Nuclear positioning and genomic properties

At first glance, our data suggest that radial nuclear positioning may be determined not by gene density per se but by other genomic properties, usually but not always correlating with gene density, such as GC content and the presence of LTR or LINE1 elements. However, results from Bernardi and coworkers suggest that a high GC content may be an evolutionary consequence of internal localization rather than the other way round (Federico et al. 2006): In warm-blooded vertebrates, GC-rich isochores of the genome were found in central areas of the nucleus (Bernardi 2000; Saccone et al. 2002; Federico et al. 2004, 2005). Compared to cold-blooded vertebrates, warm-blooded vertebrates have an increased GC content in gene-rich regions of the genome, most likely to thermodynamically stabilize the structure of genes transcribed in many tissues by increasing the binding forces between the DNA single strands (Jabbari and Bernardi 2004). However, despite the absence of high GC content in cold-blooded vertebrates, when DNA probes of GC-rich, gene-rich sequences from chicken were hybridized to nuclei of a frog and a lizard, the homologous regions detected were found in central areas of the nuclei (Federico et al. 2006). An increase in GC content in warm-blooded animals could confer a selective advantage particularly in genes which are expressed in many different cell types while a selective advantage may be lower or absent for genes which are functionally important only in one cell type such as the β-globin gene or the neighboring olfactory receptor genes (Bulger et al. 1999). This may be one reason why the correlation of GC content and gene density is not perfect. It should be also kept in mind, however, that all values of gene density must be considered preliminary at present. While most protein coding genes have been identified by now in mouse and human genomes; data from Caenorhabditis elegans suggest that there may be an equally large or even larger number of genes for other types of RNAs (Cheng et al. 2005; Ruby et al. 2006). It can only be speculated whether such RNA genes are present in similar numbers in vertebrate genomes and if so where their chromosomal location is.

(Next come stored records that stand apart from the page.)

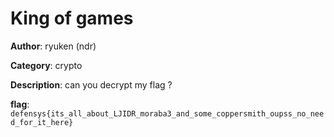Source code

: # King of games

**Author**: ryuken (ndr)

**Category**: crypto

**Description**: can you decrypt my flag ?

**flag**: `defensys{its_all_about_LJIDR_moraba3_and_some_coppersmith_oupss_no_need_for_it_here}`
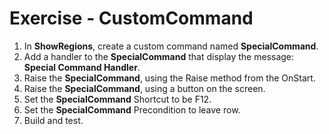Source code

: ﻿# Exercise - CustomCommand

1.  In  **ShowRegions**, create a custom command named **SpecialCommand**.
2.	Add a handler to the **SpecialCommand** that display the message: **Special Command Handler**.
3.	Raise the **SpecialCommand**, using the Raise method from the OnStart.
4.	Raise the **SpecialCommand**, using a button on the screen.
5.  Set the **SpecialCommand** Shortcut to be F12.
6.  Set the **SpecialCommand** Precondition to leave row. 
5.	Build and test.
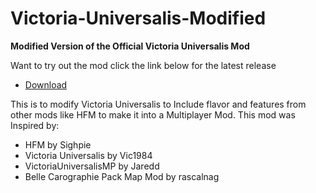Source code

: # Victoria-Universalis-Modified

**Modified Version of the Official Victoria Universalis Mod**

Want to try out the mod click the link below for the latest release
* [Download](https://github.com/SF-Jake/Victoria-Universalis-Modified/releases)

This is to modify Victoria Universalis to Include flavor and features from other mods like HFM to make it into a Multiplayer Mod. 
This mod was Inspired by:
- HFM by Sighpie
- Victoria Universalis by Vic1984 
- VictoriaUniversalisMP by Jaredd
- Belle Carographie Pack Map Mod by rascalnag
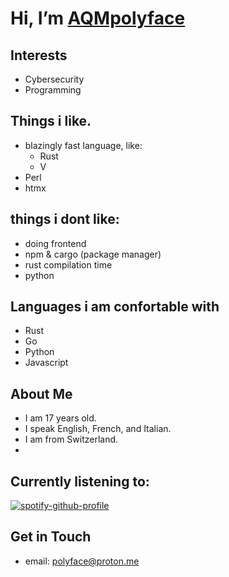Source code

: 


# Hi, I’m [AQMpolyface](https://github.com/AQMpolyface)

##  Interests
- Cybersecurity
- Programming

##  Things i like.
- blazingly fast language, like:
  - Rust
  - V
- Perl
- htmx


## things i dont like:
- doing frontend
- npm & cargo (package manager)
- rust compilation time
- python
  
##  Languages i am confortable with
- Rust 
- Go 
- Python
- Javascript

##  About Me
- I am 17 years old.
- I speak English, French, and Italian.
- I am from Switzerland.
- 
## Currently listening to:
[![spotify-github-profile](https://spotify-github-profile.kittinanx.com/api/view?uid=9f4le5gzi4p8l96rzmi3vl7lh&cover_image=true&theme=novatorem&show_offline=false&background_color=121212&interchange=false&bar_color=9141ac&bar_color_cover=false)](https://github.com/kittinan/spotify-github-profile)

##  Get in Touch
- email: polyface@proton.me




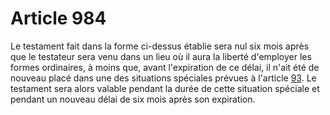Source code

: # Article 984

Le testament fait dans la forme ci-dessus établie sera nul six mois après que le testateur sera venu dans un lieu où il aura la liberté d'employer les formes ordinaires, à moins que, avant l'expiration de ce délai, il n'ait été de nouveau placé dans une des situations spéciales prévues à l'article <a href='/code-civil/livre-ier-des-personnes/titre-ii-des-actes-de-letat-civil/chapitre-v-des-actes-de-letat-civil-concernant-les-militaires-et-marins-dans-certains-cas-speciaux/93.md' title='Code civil - art. 93 (V)'>93</a>. Le testament sera alors valable pendant la durée de cette situation spéciale et pendant un nouveau délai de six mois après son expiration.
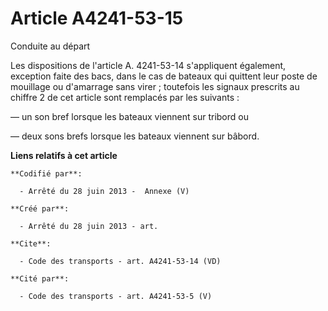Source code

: # Article A4241-53-15

Conduite au départ 

Les dispositions de l'article A. 4241-53-14 s'appliquent également, exception faite des bacs, dans le cas de bateaux qui
quittent leur poste de mouillage ou d'amarrage sans virer ; toutefois les signaux prescrits au chiffre 2 de cet article sont
remplacés par les suivants : 

― un son bref lorsque les bateaux viennent sur tribord ou 

― deux sons brefs lorsque les bateaux viennent sur bâbord.

**Liens relatifs à cet article**

	**Codifié par**:

	  - Arrêté du 28 juin 2013 -  Annexe (V)

	**Créé par**:

	  - Arrêté du 28 juin 2013 - art.

	**Cite**:

	  - Code des transports - art. A4241-53-14 (VD)

	**Cité par**:

	  - Code des transports - art. A4241-53-5 (V)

Similar to GC content, LTR and LINE content may be a consequence of accumulation or better preservation of such sequences over evolutionary timescales in chromatin regions with specific properties such as “open” and “closed” chromatin rather than being a driving force in nuclear positioning. Still, GC content and certain repetitive elements may turn out to be of general value as indicators or predictors of nuclear positioning. In this context, however, it should be noted that the best correlation that we found for average radial gene positioning in macrophages was positioning in ES cells and vice versa (R = 0.83, Fig. 4f). This high correlation for gene positioning in rather distantly related cell types suggests that additional yet unidentified chromatin features may play an important role.